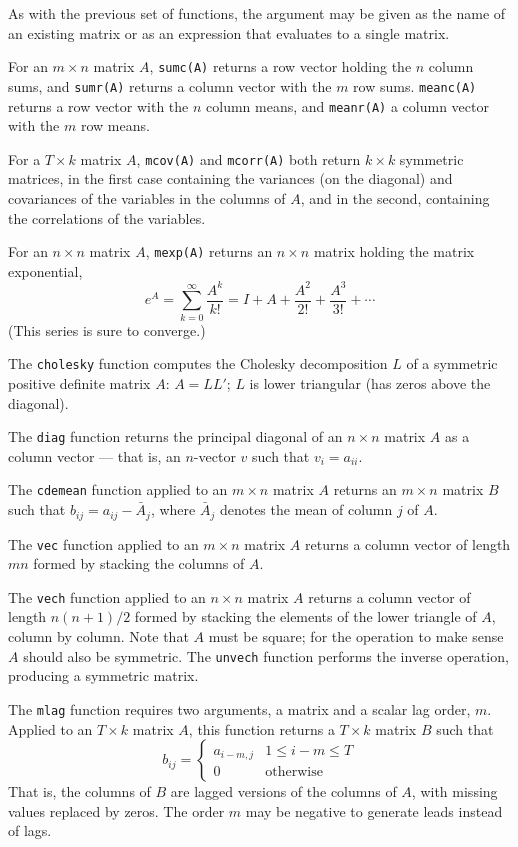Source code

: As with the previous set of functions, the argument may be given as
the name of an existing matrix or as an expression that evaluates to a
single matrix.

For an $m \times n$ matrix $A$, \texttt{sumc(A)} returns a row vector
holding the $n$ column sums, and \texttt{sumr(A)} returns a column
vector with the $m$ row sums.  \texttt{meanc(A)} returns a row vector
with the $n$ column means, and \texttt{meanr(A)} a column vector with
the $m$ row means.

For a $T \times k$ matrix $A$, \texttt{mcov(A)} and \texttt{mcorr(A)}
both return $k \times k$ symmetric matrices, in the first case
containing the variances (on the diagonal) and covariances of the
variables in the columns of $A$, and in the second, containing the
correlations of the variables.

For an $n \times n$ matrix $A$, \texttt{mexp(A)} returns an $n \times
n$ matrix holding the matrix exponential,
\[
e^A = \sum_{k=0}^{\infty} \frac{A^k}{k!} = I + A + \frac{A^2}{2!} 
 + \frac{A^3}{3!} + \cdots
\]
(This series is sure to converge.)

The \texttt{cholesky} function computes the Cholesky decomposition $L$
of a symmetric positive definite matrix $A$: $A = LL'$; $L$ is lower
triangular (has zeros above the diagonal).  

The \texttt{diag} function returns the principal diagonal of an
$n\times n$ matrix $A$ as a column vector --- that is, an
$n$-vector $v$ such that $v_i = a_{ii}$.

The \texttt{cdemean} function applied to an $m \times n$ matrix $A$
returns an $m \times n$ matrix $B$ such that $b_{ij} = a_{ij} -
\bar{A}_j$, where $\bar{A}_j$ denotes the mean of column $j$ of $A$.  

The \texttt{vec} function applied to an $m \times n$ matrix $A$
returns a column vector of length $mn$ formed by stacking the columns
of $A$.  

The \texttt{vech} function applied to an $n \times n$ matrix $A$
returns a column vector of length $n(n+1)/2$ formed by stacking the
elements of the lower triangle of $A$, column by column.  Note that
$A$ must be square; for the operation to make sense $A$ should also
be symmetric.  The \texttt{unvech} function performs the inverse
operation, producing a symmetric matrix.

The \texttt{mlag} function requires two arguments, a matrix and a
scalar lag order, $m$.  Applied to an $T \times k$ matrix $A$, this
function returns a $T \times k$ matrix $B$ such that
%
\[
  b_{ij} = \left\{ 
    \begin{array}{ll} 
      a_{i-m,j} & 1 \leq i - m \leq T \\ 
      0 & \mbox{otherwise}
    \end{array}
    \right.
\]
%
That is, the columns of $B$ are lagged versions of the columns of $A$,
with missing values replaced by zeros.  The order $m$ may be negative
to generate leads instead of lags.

## Work order
Please give again the lines above between the line holding "single matrix." and the line holding "containing the variances", inclusive, exactly as they are and with nothing added.

## Written response
single matrix.

For an $m \times n$ matrix $A$, \texttt{sumc(A)} returns a row vector
holding the $n$ column sums, and \texttt{sumr(A)} returns a column
vector with the $m$ row sums.  \texttt{meanc(A)} returns a row vector
with the $n$ column means, and \texttt{meanr(A)} a column vector with
the $m$ row means.

For a $T \times k$ matrix $A$, \texttt{mcov(A)} and \texttt{mcorr(A)}
both return $k \times k$ symmetric matrices, in the first case
containing the variances (on the diagonal) and covariances of the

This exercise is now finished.